[ale] SSD speeds

Chris Fowler cfowler at outpostsentinel.com
Wed Jul 2 12:21:40 EDT 2014


Yesterday I received two systems we ordered and installed CentOS 6.5 on 
them.  I am ignorant of SSD speeds and these systems have 2 128gb/ea I'm 
running as RAID1 via mdtools. I'm amazed at the speed compared to the 
SATA II/III drives I've been using.

In the past we've used drives because we wanted space.  In this project 
I would be happy with a 20GB SSD so space is not an issue.  I decided to 
give it a try. I like them.

Are write speeds slower that standard drives?  Is there any reason I 
should not move forward with this model of using SSD in our systems vs 
real drives?

I do have rant about CentOS 6.5 text install.  I've googled it and I 
understand why it is like this I just hate that I could do this in 5, 
but not 6.

I've installed many CentOS 5 systems around the world.  In some cases I 
need to reinstall them.  I may be going to an older Fedora system to 
CentOS.  Or I may have corruption.   I may even install new hardware.   
What I do is create a serial bootable CD.  I then place a device on the 
server's serial port, connect remotely to it, and have the customer boot 
the CD.  I can now install in text mode remotely.  If I'm working on a 
system that has already been loaded I'll copy vmlinuz and initrd.img to 
it, modify grub meny.lst and then boot that entry.

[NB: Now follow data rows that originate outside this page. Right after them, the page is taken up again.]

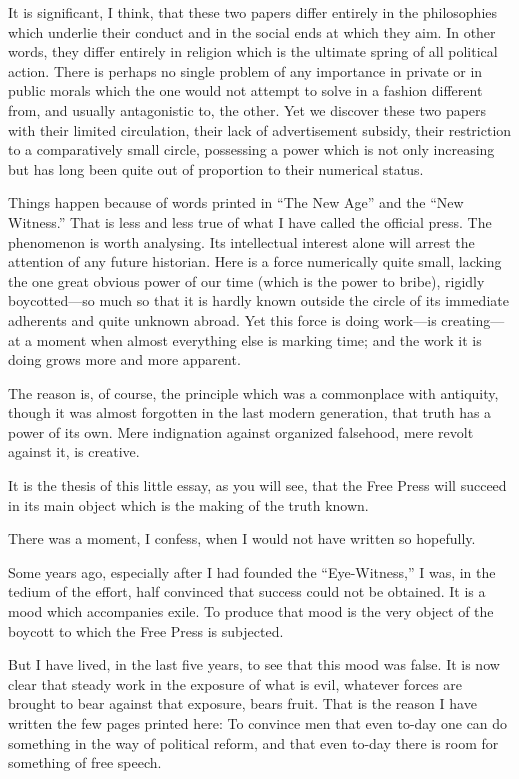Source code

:\documentclass{book}
\begin{document}
It is significant, I think, that these two papers differ entirely in the philosophies which underlie their conduct and in the social ends at which they aim. In other words, they differ entirely in religion which is the ultimate spring of all political action. There is perhaps no single problem of any importance in private or in public morals which the one would not attempt to solve in a fashion different from, and usually antagonistic to, the other. Yet we discover these two papers with their limited circulation, their lack of advertisement subsidy, their restriction to a comparatively small circle, possessing a power which is not only increasing but has long been quite out of proportion to their numerical status.

Things happen because of words printed in “The New Age” and the “New Witness.” That is less and less true of what I have called the official press. The phenomenon is worth analysing. Its intellectual interest alone will arrest the attention of any future historian. Here is a force numerically quite small, lacking the one great obvious power of our time (which is the power to bribe), rigidly boycotted—so much so that it is hardly known outside the circle of its immediate adherents and quite unknown abroad. Yet this force is doing work—is creating—at a moment when almost everything else is marking time; and the work it is doing grows more and more apparent.

The reason is, of course, the principle which was a commonplace with antiquity, though it was almost forgotten in the last modern generation, that truth has a power of its own. Mere indignation against organized falsehood, mere revolt against it, is creative.

It is the thesis of this little essay, as you will see, that the Free Press will succeed in its main object which is the making of the truth known.

There was a moment, I confess, when I would not have written so hopefully.

Some years ago, especially after I had founded the “Eye-Witness,” I was, in the tedium of the effort, half convinced that success could not be obtained. It is a mood which accompanies exile. To produce that mood is the very object of the boycott to which the Free Press is subjected.

But I have lived, in the last five years, to see that this mood was false. It is now clear that steady work in the exposure of what is evil, whatever forces are brought to bear against that exposure, bears fruit. That is the reason I have written the few pages printed here: To convince men that even to-day one can do something in the way of political reform, and that even to-day there is room for something of free speech.
\end{document}
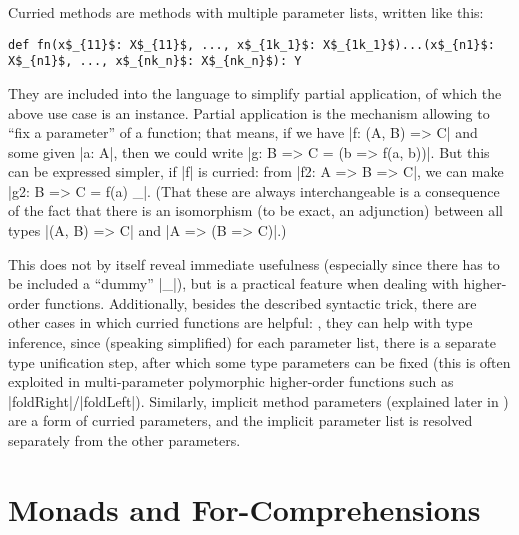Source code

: Curried methods are methods with multiple parameter lists, written like this:
\begin{lstlisting}[mathescape]
  def fn(x$_{11}$: X$_{11}$, ..., x$_{1k_1}$: X$_{1k_1}$)...(x$_{n1}$: X$_{n1}$, ..., x$_{nk_n}$: X$_{nk_n}$): Y
\end{lstlisting}
They are included into the language to simplify partial application, of which the above use case is
an instance. Partial application is the mechanism allowing to \enquote{fix a parameter} of a
function; that means, if we have |f: (A, B) => C| and some given |a: A|, then we could write %
|g: B => C = (b => f(a, b))|. But this can be expressed simpler, if |f| is curried: from %
|f2: A => B => C|, we can make |g2: B => C = f(a) _|. (That these are always interchangeable is a
consequence of the fact that there is an isomorphism (to be exact, an adjunction) between all types
|(A, B) => C| and |A => (B => C)|.)

This does not by itself reveal immediate usefulness (especially since there has to be included a
\enquote{dummy} |_|), but is a practical feature when dealing with higher-order
functions. Additionally, besides the described syntactic trick, there are other cases in which
curried functions are helpful: \eg, they can help with type inference, since (speaking simplified)
for each parameter list, there is a separate type unification step, after which some type parameters
can be fixed (this is often exploited in multi-parameter polymorphic higher-order functions such as
|foldRight|/|foldLeft|). Similarly, implicit method parameters (explained later in
) are a form of curried parameters, and the implicit parameter list is
resolved separately from the other parameters.


\section{Monads and For-Comprehensions}
\label{sec:monads}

This works on CentOS 6 up until I get to partitioning disks.  You can 
not do custom partitioning any more via text.  I had to install the 
system in my lab last night via VNC.  This complicates these remote 
installs because I have to figure out a way to gain remote IP access.  I 
think the only solution is to create a kickstart file.  On a new system 
that the customer purchases I will need to know about the drives before 
I can create the file to partition them.  Forcing a graphical install 
just sucks and to me that is anti-server and pro-desktop.